By Catholic News Service

PHILADELPHIA – The Church’s great communications challenge today is to “keep the interest of people who have so many places to turn,” Bishop Gerald F. Kicanas of Tucson, Ariz., told the National Leadership Roundtable on Church Management.

Bishop Kicanas, vice president of the U.S. Conference of Catholic Bishops, addressed the organization’s annual meeting June 25 in Philadelphia.

The Church should not hesitate “to engage the modern digital technologies,” which “can be vehicles for communicating,” he said. Given recent advances in communications technology, he noted that people today Twitter and blog, they e-mail, use Skype, Blackberries and iPhones, and choose Facebook partners.

Still, “communication, while enhanced by technology, rests on the power of the message and the authenticity of the communicator,” Bishop Kicanas said. “Technology facilitates the fundamental desire” people have to communicate and engage one another.

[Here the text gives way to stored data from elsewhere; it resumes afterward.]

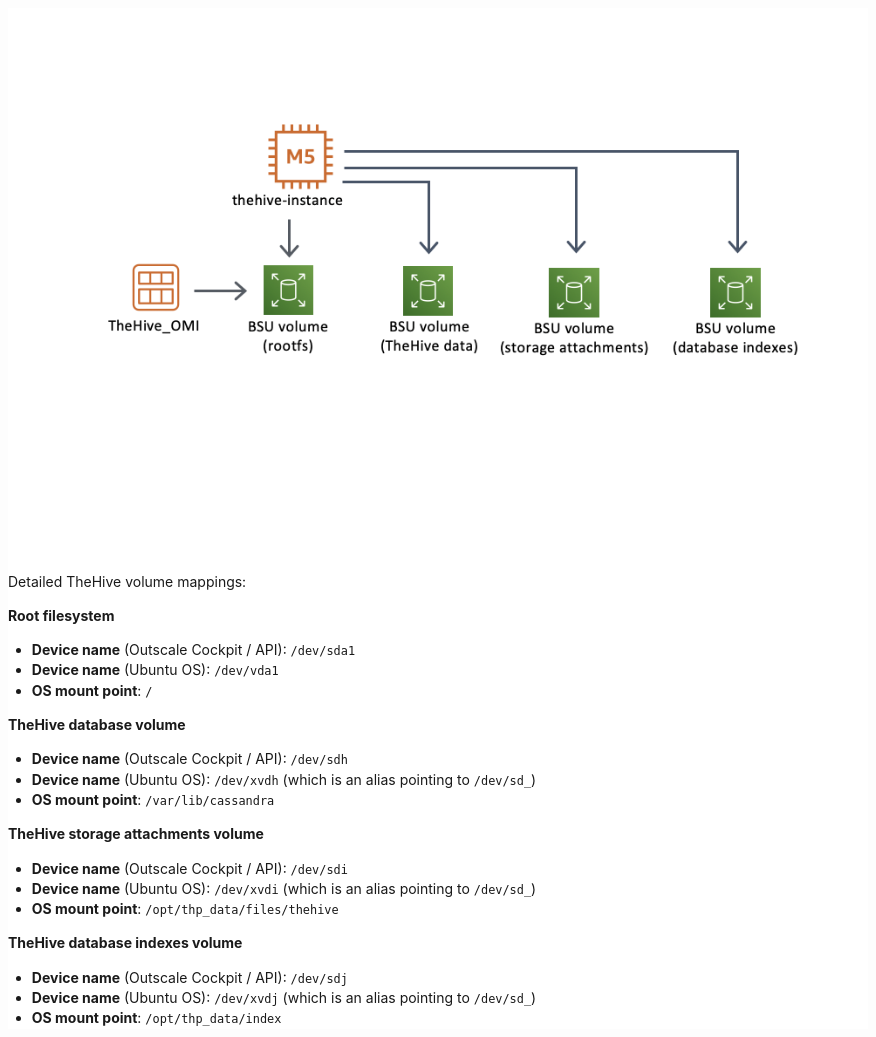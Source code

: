 ![TheHive data volumes](assets/Outscale_BSU-TH-Init.png)

Detailed TheHive volume mappings:

**Root filesystem**

+ **Device name** (Outscale Cockpit / API): `/dev/sda1`
+ **Device name** (Ubuntu OS): `/dev/vda1`
+ **OS mount point**: `/`

**TheHive database volume**

+ **Device name** (Outscale Cockpit / API): `/dev/sdh`
+ **Device name** (Ubuntu OS): `/dev/xvdh` (which is an alias pointing to `/dev/sd_`)
+ **OS mount point**: `/var/lib/cassandra`

**TheHive storage attachments volume**

+ **Device name** (Outscale Cockpit / API): `/dev/sdi`
+ **Device name** (Ubuntu OS): `/dev/xvdi` (which is an alias pointing to `/dev/sd_`)
+ **OS mount point**: `/opt/thp_data/files/thehive`

**TheHive database indexes volume**

+ **Device name** (Outscale Cockpit / API): `/dev/sdj`
+ **Device name** (Ubuntu OS): `/dev/xvdj` (which is an alias pointing to `/dev/sd_`)
+ **OS mount point**: `/opt/thp_data/index`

With “effective communications” as its theme, the June 24-26 meeting of the National Leadership Roundtable on Church Management examined the potential of a new universe of communications for the Church. Participants included Catholic bishops, educators, leaders in business, finance and philanthropy and priests, sisters and lay leaders.

Bishop Kicanas told the meeting how much he enjoys theater and commented on its relevance for communicators. “Great actors and actresses communicate,” he said. “The language of theater needs to be crisp, punctuated with images and to resonate with feeling.”

Similar qualities are needed in effective Church communications, Bishop Kicanas said. “Abstract, theoretical, disembodied language has little place on the stage or for that matter from the pulpit or in most communication by the Church,” he added.

He cautioned, though, that “the greatest blow to the integrity of the Church’s message and its effectiveness occurs when those who deliver that message are simply playacting.”

Bishop Kicanas described himself as a blogger of sorts. The online “Monday Memo” he writes weekly to the Tucson Diocese is “presented as a kind of blog on our web site and sent out to an e-mail readership,” he said.

The “Monday Memo” helps him “teach, inform and bring people’s attention to the good things happening in the diocese,” he said, adding that it amazes him “how many people respond.”

But “people today want to be in the know,” he said. “We live in an information society, a mass media culture.”

Bishop Kicanas accented the importance of trust for effective communications. The Church’s sexual abuse crisis “harmed far too many, but also damaged the Church’s ability to communicate,” he said. Some judged the Church hypocritical, “more concerned about its reputation than about children who were harmed. Some stopped listening.”

Thus, restoring trust became his goal in Tucson, “as it has for so many bishops in their dioceses,” he said.

And as the diocese emerged in 2005 from the bankruptcy protection it sought in 2004, Bishop Kicanas said he was “deeply moved … to hear (abuse) victims say to the media that they had been treated fairly and respectfully.” The Church “embodied her message. They sensed the Church cared,” he said.

At the time of the bankruptcy, Bishop Kicanas said the step was taken in the belief that it represented “the best opportunity for healing and for the just and fair compensation of those who suffered sexual abuse by workers for the Church in our diocese.”

Another lesson learned from the bankruptcy was that “openness and transparency” are critical, Bishop Kicanas said in Philadelphia. He recalled struggling “mightily whether to put out information that was embarrassing, disturbing and potentially harmful for the Church.”

But “there are no secrets in our cell-phone, Internet world,” Bishop Kicanas said. “It was best and right to get out the story as it was. That alone could heal. Tell the truth.”

People today live “in a concrete world” where they “hope to find some deeper meaning,” he said, adding that he believes the Church “holds that meaning, but it must be communicated.”

However, “we need to grow more comfortable and skilled” at communicating with a world that has little patience for “the abstract theoretical language which we are accustomed to speak,” he said.

Former British Prime Minister Tony Blair also spoke June 25 about the complex demands of communicating effectively in today’s “transformed world” – a world that in communications terms has become “a different planet almost.”

Church communicators must be brief, personal and passionate, and use images richly, said Fred Fosnacht, founder and CEO of My Catholic Voice, in a third talk to participants. Effective communicators also encourage dialogue with those they reach, he said. Thus, web sites move beyond providing information to inviting their users’ participation.

My Catholic Voice is an Internet and wireless service primarily for young people between 18 and 35, Fosnacht said. It employs “the best Internet technologies and social networking capabilities” to share Catholic faith via what is called “Web 2.0.”